DIRECTIONS - Please give back each entry below unaltered, leaving the pictures out.
· · ·
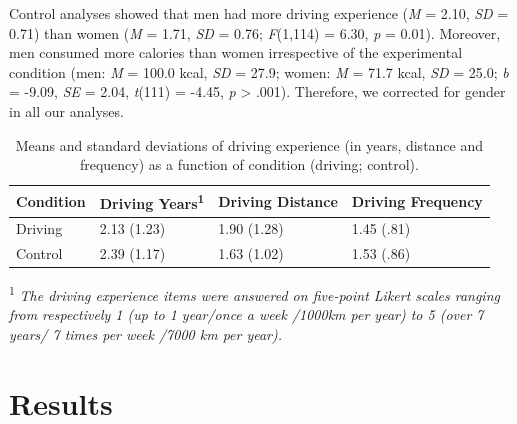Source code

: \documentclass[authordate, empirical, issue]{jote-new-article}
\begin{document}
Control analyses showed that men had more driving experience (\emph{M} = 2.10, \emph{SD} = 0.71) than women (\emph{M} = 1.71, \emph{SD} = 0.76; \emph{F}(1,114) = 6.30, \emph{p }= 0.01). Moreover, men consumed more calories than women irrespective of the experimental condition (men: \emph{M} = 100.0 kcal, \emph{SD} = 27.9; women: \emph{M} = 71.7 kcal, \emph{SD} = 25.0; \emph{b }= -9.09, \emph{SE }= 2.04, \emph{t}(111) = -4.45, \emph{p} > .001). Therefore, we corrected for gender in all our analyses.





\begin{table}[t]
  \begin{fullwidth}
    \caption{ Means and standard deviations of driving experience (in years, distance and frequency) as a function of condition (driving; control).}
    \label{tab:tab1}
    \begin{tabularx}{\linewidth}{@{} X X X X @{}}
      \toprule

      \textbf{Condition} & \textbf{Driving Years}\textsuperscript{\textbf{1}}
                         & \textbf{Driving }\newline\textbf{Distance}         & \textbf{Driving }\newline \textbf{Frequency}              \\
      \midrule

      Driving            & 2.13 (1.23)                                        & 1.90 (1.28)                                  & 1.45 (.81) \\

      Control            & 2.39 (1.17)                                        & 1.63 (1.02)                                  & 1.53 (.86) \\
      \bottomrule
    \end{tabularx}

    \textsuperscript{1} \emph{\small The driving experience items were answered on five-point Likert scales ranging from respectively 1 (up to 1 year/once a week /1000km per year) to 5 (over 7 years/ 7 times per week /7000 km per year).}

  \end{fullwidth}
\end{table}



\section{Results}
\end{document}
· · ·
RESULT OF THIS EXERCISE -
Source code

: \documentclass[authordate, empirical, issue]{jote-new-article}
\begin{document}
Control analyses showed that men had more driving experience (\emph{M} = 2.10, \emph{SD} = 0.71) than women (\emph{M} = 1.71, \emph{SD} = 0.76; \emph{F}(1,114) = 6.30, \emph{p }= 0.01). Moreover, men consumed more calories than women irrespective of the experimental condition (men: \emph{M} = 100.0 kcal, \emph{SD} = 27.9; women: \emph{M} = 71.7 kcal, \emph{SD} = 25.0; \emph{b }= -9.09, \emph{SE }= 2.04, \emph{t}(111) = -4.45, \emph{p} > .001). Therefore, we corrected for gender in all our analyses.





\begin{table}[t]
  \begin{fullwidth}
    \caption{ Means and standard deviations of driving experience (in years, distance and frequency) as a function of condition (driving; control).}
    \label{tab:tab1}
    \begin{tabularx}{\linewidth}{@{} X X X X @{}}
      \toprule

      \textbf{Condition} & \textbf{Driving Years}\textsuperscript{\textbf{1}}
                         & \textbf{Driving }\newline\textbf{Distance}         & \textbf{Driving }\newline \textbf{Frequency}              \\
      \midrule

      Driving            & 2.13 (1.23)                                        & 1.90 (1.28)                                  & 1.45 (.81) \\

      Control            & 2.39 (1.17)                                        & 1.63 (1.02)                                  & 1.53 (.86) \\
      \bottomrule
    \end{tabularx}

    \textsuperscript{1} \emph{\small The driving experience items were answered on five-point Likert scales ranging from respectively 1 (up to 1 year/once a week /1000km per year) to 5 (over 7 years/ 7 times per week /7000 km per year).}

  \end{fullwidth}
\end{table}



\section{Results}
\end{document}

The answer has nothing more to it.